Asked where she would like to see St. Norbert College and St. Norbert College Parish move in the future regarding the LGBTQ+ community, Burke Ravizza stated that she would like to see the parish investigate and adopt “best practices” used by other Catholic parishes in welcoming LGBTQ+ people and hold more conversations similar to the book discussions in the future, especially if they include the LGBTQ+ Spectrum Alliance, the student organization focused on this community at SNC.

On the same topic, Gallagher Elkins responded, “In part, I would want the college and the parish to have clearer policies that people can be who they are and be safe and welcome: like with jobs and being clear that we have a non-discrimination policy and that we actually mean it. It’s not political correctness; it’s out of our Catholic values that we are being welcoming and hospitable.”
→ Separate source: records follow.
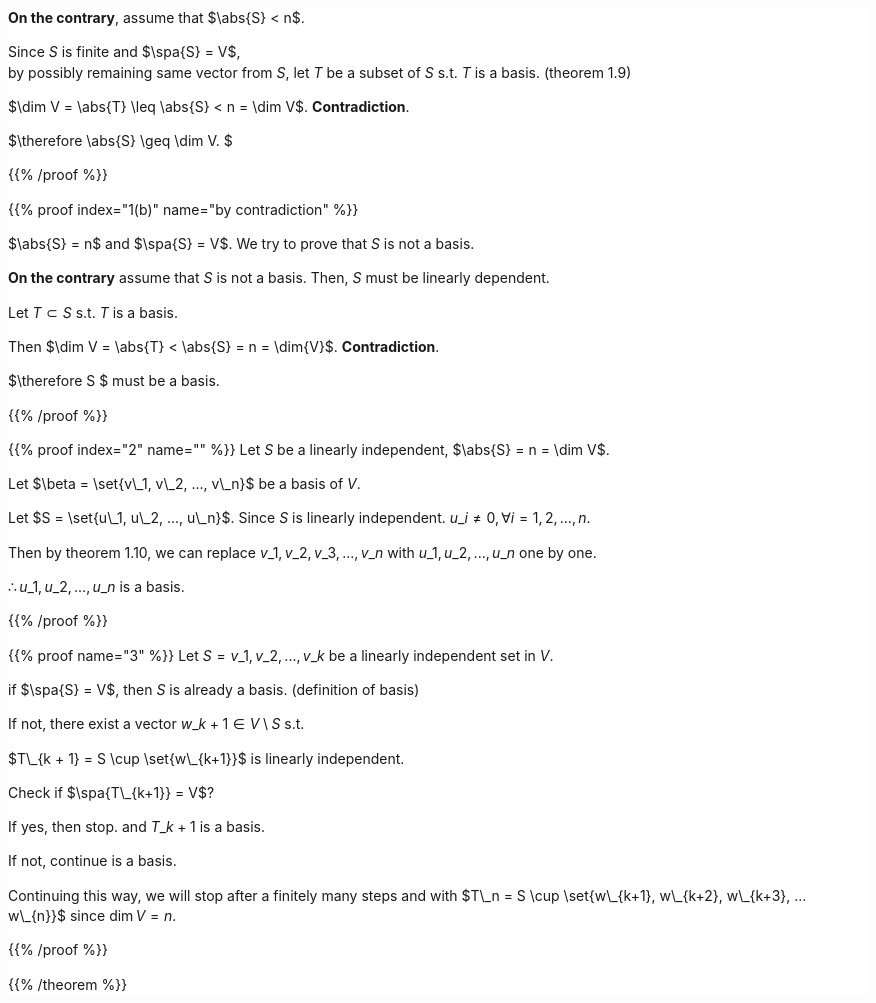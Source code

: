 **On the contrary**, assume that $\abs{S} < n$.

Since $S$ is finite and $\spa{S} = V$, <br>
by possibly remaining same vector from $S$, let $T$ be a subset of $S$ s.t. $T$ is a basis. (theorem 1.9)

$\dim V = \abs{T} \leq \abs{S} < n = \dim V$. **Contradiction**.

$\therefore \abs{S} \geq \dim V. $

{{% /proof %}}

{{% proof index="1(b)" name="by contradiction" %}}

$\abs{S} = n$ and $\spa{S} = V$. We try to prove that $S$ is not a basis.

**On the contrary** assume that $S$ is not a basis. Then, $S$ must be linearly dependent.

Let $T \subset S$ s.t. $T$ is a basis.

Then $\dim V = \abs{T} < \abs{S} = n = \dim{V}$. **Contradiction**.

$\therefore S $ must be a basis.

{{% /proof %}}

{{% proof index="2" name="" %}}
Let $S$ be a linearly independent, $\abs{S} = n = \dim V$.

Let $\beta = \set{v\_1, v\_2, ..., v\_n}$ be a basis of $V$.

Let $S = \set{u\_1, u\_2, ..., u\_n}$. Since $S$ is linearly independent. $u\_i \neq 0, \forall i = 1, 2, ..., n$.

Then by theorem 1.10,
we can replace $v\_1, v\_2, v\_3, ..., v\_n$ with $u\_1, u\_2, ..., u\_n$  one by one.

$\therefore u\_1, u\_2, ..., u\_n$ is a basis.

{{% /proof %}}

{{% proof name="3" %}}
Let $S = {v\_1, v\_2, ..., v\_k}$ be a linearly independent set in $V$.

if $\spa{S} = V$, then $S$ is already a basis. (definition of basis)<br>

If not, there exist a vector $w\_{k+1} \in V \setminus S$ s.t.

$T\_{k + 1} = S \cup \set{w\_{k+1}}$ is linearly independent.

Check if $\spa{T\_{k+1}} = V$?

If yes, then stop. and $T\_{k + 1}$ is a basis.

If not, continue is a basis.

Continuing this way, we will stop after a finitely many steps and with $T\_n = S \cup \set{w\_{k+1}, w\_{k+2}, w\_{k+3}, ...  w\_{n}}$   since $\dim V = n$.


{{% /proof %}}

{{% /theorem %}}
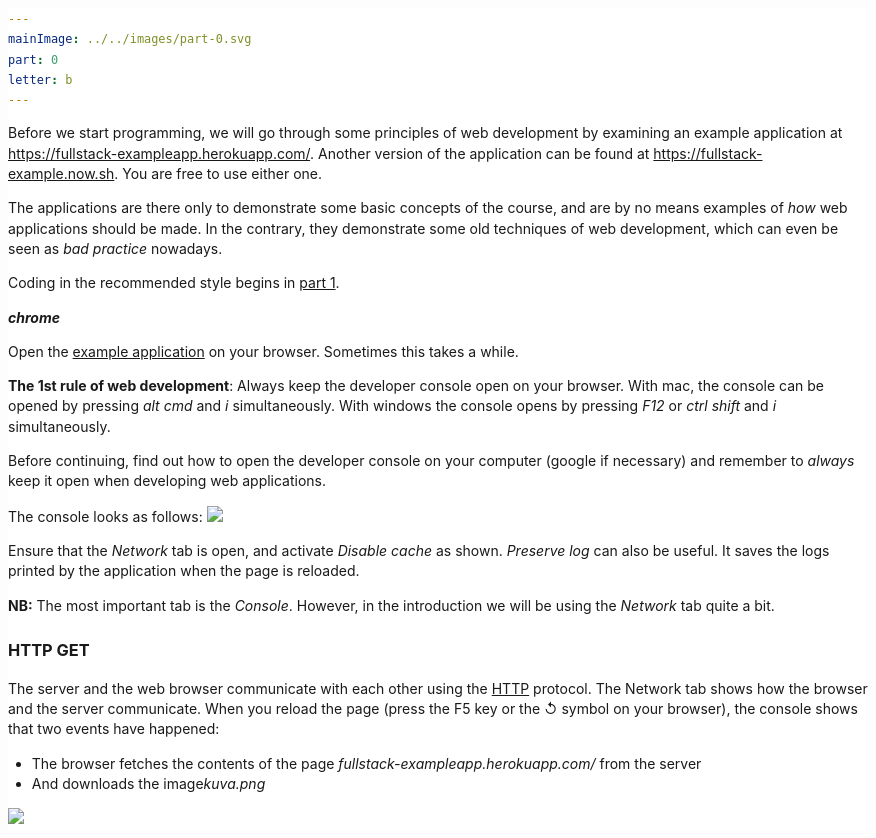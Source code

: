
 ```yaml
---
mainImage: ../../images/part-0.svg
part: 0
letter: b
---
```


<div class="content">

Before we start programming, we will go through some principles of web development by examining an example application at <https://fullstack-exampleapp.herokuapp.com/>.
Another version of the application can be found at <https://fullstack-example.now.sh>. You are free to use either one. 

The applications are there only to demonstrate some basic concepts of the course, and are by no means examples of <i>how</i>  web applications should be made. 
In the contrary, they demonstrate some old techniques of web development, which can even be seen as <i>bad practice</i> nowadays. 

Coding in the recommended style begins in [part 1](/osa1).

***chrome***

Open the [example application](https://fullstack-exampleapp.herokuapp.com/) on your browser. Sometimes this takes a while. 

**The 1st rule of web development**: Always keep the developer console open on your browser. With mac, the console can be opened by pressing _alt_ _cmd_ and _i_ simultaneously. 
With windows the console opens by pressing _F12_ or _ctrl_ _shift_ and _i_ simultaneously. 

Before continuing, find out how to open the developer console on your computer (google if necessary) and remember to <i>always</i> keep it open when developing web applications. 

The console looks as follows: 
![](../images/0/1.png)

Ensure that the <i>Network</i> tab is open, and activate <i>Disable cache</i> as shown. <i>Preserve log</i> can also be useful. It saves the logs printed by the application when the page is reloaded. 

**NB:** The most important tab is the <i>Console</i>. However, in the introduction we will be using the <i>Network</i> tab quite a bit.

### HTTP GET

The server and the web browser communicate with each other using the [HTTP](https://developer.mozilla.org/fi/docs/Web/HTTP) protocol. The Network tab shows how the browser and the server communicate. 
When you reload the page (press the F5 key or the &#8634; symbol on your browser), the console shows that  two events have happened:

- The browser fetches the contents of the page <i>fullstack-exampleapp.herokuapp.com/</i> from the server
- And downloads the image<i>kuva.png</i>

![](../images/0/2.png)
For his part, Walls would like to see the LGBTQ+ community acknowledged and respected by the college, the parish, and the wider Catholic Church.

“These wonderful people are our friends, family, professors, students, staff, loved ones; they are here; and they just want to feel included in this community,” he stated. “I mean, isn’t that what ‘communio’ is truly about? It’s a community united as one. ‘Communio’ challenges us to to follow the example of Jesus by loving one another. No matter who a person loves.”